"Today, Academies of Science use their influence around the world in support of human rights"
About this Quote
The intent is partly corrective. For decades, the myth of scientific neutrality let institutions dodge political responsibility, even as scientists were drafted into national projects, weapons research, and ideological battles. Polanyi suggests a different posture: organized science as a counterweight to state power, able to rally internationally when rights are violated. That “around the world” isn’t decorative; it signals the advantage academies hold over individual dissidents. A lone researcher can be jailed or silenced. A transnational academy can embarrass regimes, amplify cases, and create costs through visibility and reputational pressure.

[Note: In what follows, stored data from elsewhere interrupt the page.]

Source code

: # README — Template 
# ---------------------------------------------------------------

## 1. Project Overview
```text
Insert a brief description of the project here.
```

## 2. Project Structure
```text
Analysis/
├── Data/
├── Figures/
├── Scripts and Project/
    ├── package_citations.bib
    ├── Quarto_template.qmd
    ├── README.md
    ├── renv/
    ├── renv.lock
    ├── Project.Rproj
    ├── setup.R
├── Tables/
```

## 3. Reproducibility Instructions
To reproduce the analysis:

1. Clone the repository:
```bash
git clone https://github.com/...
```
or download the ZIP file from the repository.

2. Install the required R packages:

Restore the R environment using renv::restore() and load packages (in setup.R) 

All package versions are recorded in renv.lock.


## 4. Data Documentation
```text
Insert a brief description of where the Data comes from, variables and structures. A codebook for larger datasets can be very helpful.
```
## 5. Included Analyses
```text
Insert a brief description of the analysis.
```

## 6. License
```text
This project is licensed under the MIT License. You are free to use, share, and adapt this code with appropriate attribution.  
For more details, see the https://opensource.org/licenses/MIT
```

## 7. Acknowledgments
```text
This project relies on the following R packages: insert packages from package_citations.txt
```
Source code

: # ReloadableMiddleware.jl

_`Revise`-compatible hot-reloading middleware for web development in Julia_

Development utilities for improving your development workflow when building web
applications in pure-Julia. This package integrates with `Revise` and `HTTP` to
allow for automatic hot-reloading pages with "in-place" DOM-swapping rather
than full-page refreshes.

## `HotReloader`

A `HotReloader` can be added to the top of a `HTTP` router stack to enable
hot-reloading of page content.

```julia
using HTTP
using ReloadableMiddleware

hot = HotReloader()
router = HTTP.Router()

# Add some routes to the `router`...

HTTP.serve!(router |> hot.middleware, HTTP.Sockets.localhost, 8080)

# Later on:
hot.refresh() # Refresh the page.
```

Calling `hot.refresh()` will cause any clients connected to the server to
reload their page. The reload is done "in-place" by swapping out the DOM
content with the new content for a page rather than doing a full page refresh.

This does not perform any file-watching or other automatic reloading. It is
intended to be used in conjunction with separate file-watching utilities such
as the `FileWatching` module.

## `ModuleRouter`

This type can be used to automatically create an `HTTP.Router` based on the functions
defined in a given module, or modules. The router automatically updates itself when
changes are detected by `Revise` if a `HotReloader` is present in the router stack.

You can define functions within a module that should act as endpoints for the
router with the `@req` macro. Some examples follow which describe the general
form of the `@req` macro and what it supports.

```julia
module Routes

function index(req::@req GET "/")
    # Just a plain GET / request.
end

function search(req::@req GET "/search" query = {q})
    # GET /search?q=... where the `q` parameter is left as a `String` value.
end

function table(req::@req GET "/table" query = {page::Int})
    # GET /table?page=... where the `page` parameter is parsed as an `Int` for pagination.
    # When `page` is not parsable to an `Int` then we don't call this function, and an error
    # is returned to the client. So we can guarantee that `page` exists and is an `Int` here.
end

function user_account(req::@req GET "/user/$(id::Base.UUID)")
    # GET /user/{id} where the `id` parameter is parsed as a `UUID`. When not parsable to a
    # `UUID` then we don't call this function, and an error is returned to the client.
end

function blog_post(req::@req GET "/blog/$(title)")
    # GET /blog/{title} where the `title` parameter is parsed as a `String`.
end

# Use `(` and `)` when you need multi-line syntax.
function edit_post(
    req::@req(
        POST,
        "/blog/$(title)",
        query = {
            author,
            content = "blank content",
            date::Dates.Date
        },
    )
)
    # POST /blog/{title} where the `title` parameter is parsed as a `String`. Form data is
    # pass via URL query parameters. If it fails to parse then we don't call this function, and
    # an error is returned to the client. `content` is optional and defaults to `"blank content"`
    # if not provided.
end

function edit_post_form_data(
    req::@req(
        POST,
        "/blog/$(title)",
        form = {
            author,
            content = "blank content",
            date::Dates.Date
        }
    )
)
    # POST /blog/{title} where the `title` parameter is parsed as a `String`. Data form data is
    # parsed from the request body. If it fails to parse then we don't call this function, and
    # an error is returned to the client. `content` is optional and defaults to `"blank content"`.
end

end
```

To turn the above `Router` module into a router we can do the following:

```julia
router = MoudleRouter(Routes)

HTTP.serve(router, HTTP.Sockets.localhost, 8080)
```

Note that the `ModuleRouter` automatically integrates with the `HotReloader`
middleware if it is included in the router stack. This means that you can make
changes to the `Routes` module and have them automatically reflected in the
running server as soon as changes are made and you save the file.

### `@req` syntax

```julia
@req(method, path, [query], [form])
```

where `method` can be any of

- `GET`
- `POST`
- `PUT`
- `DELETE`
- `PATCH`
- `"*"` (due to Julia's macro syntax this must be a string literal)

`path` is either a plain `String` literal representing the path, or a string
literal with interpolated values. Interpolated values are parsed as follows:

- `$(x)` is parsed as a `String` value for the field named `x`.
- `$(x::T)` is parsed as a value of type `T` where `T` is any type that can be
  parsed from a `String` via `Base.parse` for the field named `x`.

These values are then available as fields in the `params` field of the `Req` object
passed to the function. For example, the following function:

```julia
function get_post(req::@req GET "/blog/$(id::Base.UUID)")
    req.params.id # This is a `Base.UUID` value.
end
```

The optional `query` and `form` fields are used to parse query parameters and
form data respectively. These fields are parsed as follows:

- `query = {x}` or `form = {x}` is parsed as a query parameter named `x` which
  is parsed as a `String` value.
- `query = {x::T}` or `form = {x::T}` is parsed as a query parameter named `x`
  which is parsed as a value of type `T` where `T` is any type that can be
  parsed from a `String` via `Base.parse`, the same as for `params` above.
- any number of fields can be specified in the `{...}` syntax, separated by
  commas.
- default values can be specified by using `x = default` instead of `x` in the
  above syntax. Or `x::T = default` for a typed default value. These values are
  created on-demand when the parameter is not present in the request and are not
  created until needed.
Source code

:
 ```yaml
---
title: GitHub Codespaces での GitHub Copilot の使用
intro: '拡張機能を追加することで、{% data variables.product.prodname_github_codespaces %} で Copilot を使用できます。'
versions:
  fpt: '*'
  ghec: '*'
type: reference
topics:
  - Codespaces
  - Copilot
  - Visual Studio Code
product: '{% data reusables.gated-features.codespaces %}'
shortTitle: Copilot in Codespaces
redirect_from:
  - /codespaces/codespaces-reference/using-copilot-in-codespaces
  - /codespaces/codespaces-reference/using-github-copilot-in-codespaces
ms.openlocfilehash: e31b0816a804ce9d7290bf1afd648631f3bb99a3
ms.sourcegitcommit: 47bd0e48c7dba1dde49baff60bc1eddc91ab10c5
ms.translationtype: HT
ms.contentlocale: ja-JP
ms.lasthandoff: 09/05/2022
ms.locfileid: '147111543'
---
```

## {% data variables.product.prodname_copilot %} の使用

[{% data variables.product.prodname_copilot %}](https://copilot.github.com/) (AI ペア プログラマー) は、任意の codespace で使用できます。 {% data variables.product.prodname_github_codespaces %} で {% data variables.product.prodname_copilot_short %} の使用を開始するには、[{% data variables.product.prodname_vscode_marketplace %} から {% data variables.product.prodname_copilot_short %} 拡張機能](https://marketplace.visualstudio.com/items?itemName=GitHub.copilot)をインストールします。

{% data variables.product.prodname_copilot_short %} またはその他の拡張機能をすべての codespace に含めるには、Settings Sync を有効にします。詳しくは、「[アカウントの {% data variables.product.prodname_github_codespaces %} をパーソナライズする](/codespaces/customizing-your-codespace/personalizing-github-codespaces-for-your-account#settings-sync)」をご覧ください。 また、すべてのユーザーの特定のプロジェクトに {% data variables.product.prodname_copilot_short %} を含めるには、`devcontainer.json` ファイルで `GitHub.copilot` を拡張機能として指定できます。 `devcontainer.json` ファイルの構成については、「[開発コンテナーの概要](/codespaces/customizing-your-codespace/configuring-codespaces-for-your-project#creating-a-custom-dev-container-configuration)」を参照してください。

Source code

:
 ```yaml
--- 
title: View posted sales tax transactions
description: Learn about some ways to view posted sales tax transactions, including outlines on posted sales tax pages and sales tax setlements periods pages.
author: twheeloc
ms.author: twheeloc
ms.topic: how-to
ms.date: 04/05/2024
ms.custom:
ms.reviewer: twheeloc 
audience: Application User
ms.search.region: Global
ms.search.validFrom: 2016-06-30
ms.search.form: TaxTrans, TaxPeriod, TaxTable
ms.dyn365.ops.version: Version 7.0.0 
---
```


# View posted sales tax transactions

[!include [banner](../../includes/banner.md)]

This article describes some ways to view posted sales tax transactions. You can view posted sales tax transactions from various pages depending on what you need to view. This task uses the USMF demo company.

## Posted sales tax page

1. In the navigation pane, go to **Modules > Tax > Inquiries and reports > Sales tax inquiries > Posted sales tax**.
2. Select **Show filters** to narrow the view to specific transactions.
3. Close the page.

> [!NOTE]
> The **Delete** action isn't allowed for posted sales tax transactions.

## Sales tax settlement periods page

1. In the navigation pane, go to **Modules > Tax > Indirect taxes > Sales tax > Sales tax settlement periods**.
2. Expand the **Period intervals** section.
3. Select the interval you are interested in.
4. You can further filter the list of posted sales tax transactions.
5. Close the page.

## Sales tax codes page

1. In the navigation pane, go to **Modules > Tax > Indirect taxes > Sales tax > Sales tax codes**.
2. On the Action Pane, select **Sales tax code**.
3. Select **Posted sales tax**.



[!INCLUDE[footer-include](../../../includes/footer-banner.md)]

Subtext: human rights become a domain where facts and values collide. Academies can speak in the language of evidence - documenting abuses, defending persecuted scholars, supporting open inquiry - while still making an explicitly ethical claim. Polanyi, writing in the long shadow of 20th-century authoritarianism and Cold War science politics, is arguing for institutional conscience: if science benefits from being global, it also has global obligations.
Quote Details
| Topic | Human Rights |
|---|---|
| Source | Help us find the source |
| Cite | Cite this Quote |
Citation Formats
APA Style (7th ed.)
Polanyi, John Charles. (n.d.). Today, Academies of Science use their influence around the world in support of human rights. FixQuotes. https://fixquotes.com/quotes/today-academies-of-science-use-their-influence-151583/
Chicago Style
Polanyi, John Charles. "Today, Academies of Science use their influence around the world in support of human rights." FixQuotes. Accessed February 3, 2026. https://fixquotes.com/quotes/today-academies-of-science-use-their-influence-151583/.
MLA Style (9th ed.)
"Today, Academies of Science use their influence around the world in support of human rights." FixQuotes, https://fixquotes.com/quotes/today-academies-of-science-use-their-influence-151583/. Accessed 3 Feb. 2026.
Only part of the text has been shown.